When bass are hugging tight to the wood cover, Reed opts for a 6-inch plastic worm in dark hues -- black, olive green, grape or tequila sunrise. He occasionally uses 4- or 8-inch worms, but most of the time stays with the 6-inch version, rigging it Texas-style with a 1/8-ounce slip-sinker. He favors the lighter weight because it allows his worm to fall slowly to tempt any bass suspended above the branches of a laydown. Soft-plastic jerkbaits such as Slug-Gos and Zoom Super Flukes are also effective baits for largemouths suspended above the wood cover. Reed chooses these lures in bubblegum, white, pearl or gray-and-black hues; he inserts a nail weight into the bait to make it fall slowly into the tree.
When he wants his lure to imitate a crawfish, Reed goes with a 1/8-ounce skirted jig in dark brown or green colors that he works along the bottom. This, he's noticed, attracts the attention of all three bass species as well as that of goggle-eyes.
Using baitcasting equipment allows Reed to throw all of his favorite Big River baits except the tiny jig. Since he's frequently fishing in cover and stained water, he picks braided line in 10- to 14-pound-test. "When you are fishing in a tree you can't let that fish hang around in that root wad," he remarked on using heavier line on the river.
The river expert uses spinning tackle for casting his lightweight jig.
A few summers ago, this writer got a chance to fish the Big River with renowned wildlife artist Al Agnew. The first part of the day we floated a section of the river above Washington State Park and caught several smallmouth, largemouth and spotted bass despite fishing on a sweltering summer day during which the temperature soared above 100 degrees. Later that evening, we waded some pools around Desloge; there, Agnew caught a 2-pound smallmouth.

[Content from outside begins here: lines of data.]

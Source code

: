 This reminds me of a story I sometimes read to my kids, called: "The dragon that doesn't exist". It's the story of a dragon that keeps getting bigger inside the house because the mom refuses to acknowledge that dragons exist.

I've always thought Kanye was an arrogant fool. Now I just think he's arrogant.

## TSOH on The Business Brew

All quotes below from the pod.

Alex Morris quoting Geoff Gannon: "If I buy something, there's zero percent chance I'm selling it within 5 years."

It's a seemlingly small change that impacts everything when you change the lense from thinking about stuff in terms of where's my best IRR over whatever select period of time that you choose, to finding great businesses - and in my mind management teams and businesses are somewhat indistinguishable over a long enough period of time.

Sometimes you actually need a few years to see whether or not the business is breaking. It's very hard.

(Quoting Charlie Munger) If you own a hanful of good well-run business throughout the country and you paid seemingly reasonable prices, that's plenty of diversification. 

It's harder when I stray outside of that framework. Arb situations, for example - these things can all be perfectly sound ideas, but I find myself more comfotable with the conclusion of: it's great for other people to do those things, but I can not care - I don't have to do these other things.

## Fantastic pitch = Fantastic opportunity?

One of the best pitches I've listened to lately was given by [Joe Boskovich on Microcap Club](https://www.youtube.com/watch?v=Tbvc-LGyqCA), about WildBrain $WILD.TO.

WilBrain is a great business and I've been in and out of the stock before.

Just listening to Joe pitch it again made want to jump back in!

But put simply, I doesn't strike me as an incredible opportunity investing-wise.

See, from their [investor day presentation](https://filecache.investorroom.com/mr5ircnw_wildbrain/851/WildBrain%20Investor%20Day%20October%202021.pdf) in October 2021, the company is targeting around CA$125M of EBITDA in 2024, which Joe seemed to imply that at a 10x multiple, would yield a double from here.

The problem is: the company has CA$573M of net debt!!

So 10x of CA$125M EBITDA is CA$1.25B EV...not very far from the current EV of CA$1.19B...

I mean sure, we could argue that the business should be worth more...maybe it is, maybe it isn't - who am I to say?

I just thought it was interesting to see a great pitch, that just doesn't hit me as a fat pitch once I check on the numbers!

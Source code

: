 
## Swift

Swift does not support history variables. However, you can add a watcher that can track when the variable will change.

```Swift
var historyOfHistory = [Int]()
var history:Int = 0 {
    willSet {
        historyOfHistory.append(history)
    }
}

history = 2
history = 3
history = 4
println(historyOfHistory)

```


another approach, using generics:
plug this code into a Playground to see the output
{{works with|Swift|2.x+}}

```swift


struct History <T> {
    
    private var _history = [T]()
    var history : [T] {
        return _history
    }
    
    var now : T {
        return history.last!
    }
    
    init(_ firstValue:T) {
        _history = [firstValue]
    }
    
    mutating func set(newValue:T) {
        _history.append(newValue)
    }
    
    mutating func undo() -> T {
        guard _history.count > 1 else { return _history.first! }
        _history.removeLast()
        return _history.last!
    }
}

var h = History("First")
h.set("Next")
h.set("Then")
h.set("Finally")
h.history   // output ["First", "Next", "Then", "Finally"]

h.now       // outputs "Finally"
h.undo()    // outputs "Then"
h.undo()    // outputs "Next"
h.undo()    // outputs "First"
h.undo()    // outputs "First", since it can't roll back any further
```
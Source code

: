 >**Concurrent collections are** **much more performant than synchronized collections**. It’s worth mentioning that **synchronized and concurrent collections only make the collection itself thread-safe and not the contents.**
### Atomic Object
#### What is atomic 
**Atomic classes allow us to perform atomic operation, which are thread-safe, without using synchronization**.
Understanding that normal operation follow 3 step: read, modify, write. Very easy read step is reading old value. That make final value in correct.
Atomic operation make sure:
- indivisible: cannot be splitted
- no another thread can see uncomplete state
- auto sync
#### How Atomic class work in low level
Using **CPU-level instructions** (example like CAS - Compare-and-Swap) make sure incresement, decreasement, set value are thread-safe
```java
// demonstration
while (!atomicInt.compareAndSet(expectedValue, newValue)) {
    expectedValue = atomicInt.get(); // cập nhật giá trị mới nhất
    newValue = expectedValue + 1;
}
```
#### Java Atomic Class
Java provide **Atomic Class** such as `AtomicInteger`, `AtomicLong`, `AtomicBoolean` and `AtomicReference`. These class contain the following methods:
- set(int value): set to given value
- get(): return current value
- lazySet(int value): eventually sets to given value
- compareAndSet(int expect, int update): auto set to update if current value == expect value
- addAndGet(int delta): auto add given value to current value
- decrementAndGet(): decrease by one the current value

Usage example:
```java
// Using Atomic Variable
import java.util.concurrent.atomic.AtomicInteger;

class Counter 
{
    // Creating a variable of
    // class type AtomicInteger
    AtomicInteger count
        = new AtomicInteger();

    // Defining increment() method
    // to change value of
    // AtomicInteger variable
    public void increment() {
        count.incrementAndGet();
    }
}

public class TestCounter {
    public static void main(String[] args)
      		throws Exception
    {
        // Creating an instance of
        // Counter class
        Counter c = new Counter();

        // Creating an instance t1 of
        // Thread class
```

I caught smallmouths by running a 1/4-ounce chartreuse-and-whit
e spinnerbait with double willow-leaf blades and a brown Rebel Crawfish crankbait along riffles, laydowns and big rocks. A pumpkin-chartreuse or motor-oil Fat Gitzit tube bait attached to a 1/16-ounce jighead also produced bass for me around laydowns.
The most pleasant part of our trip was the lack of fishing pressure. We never saw another angler on our float and met only a couple of fishermen while wading around Desloge.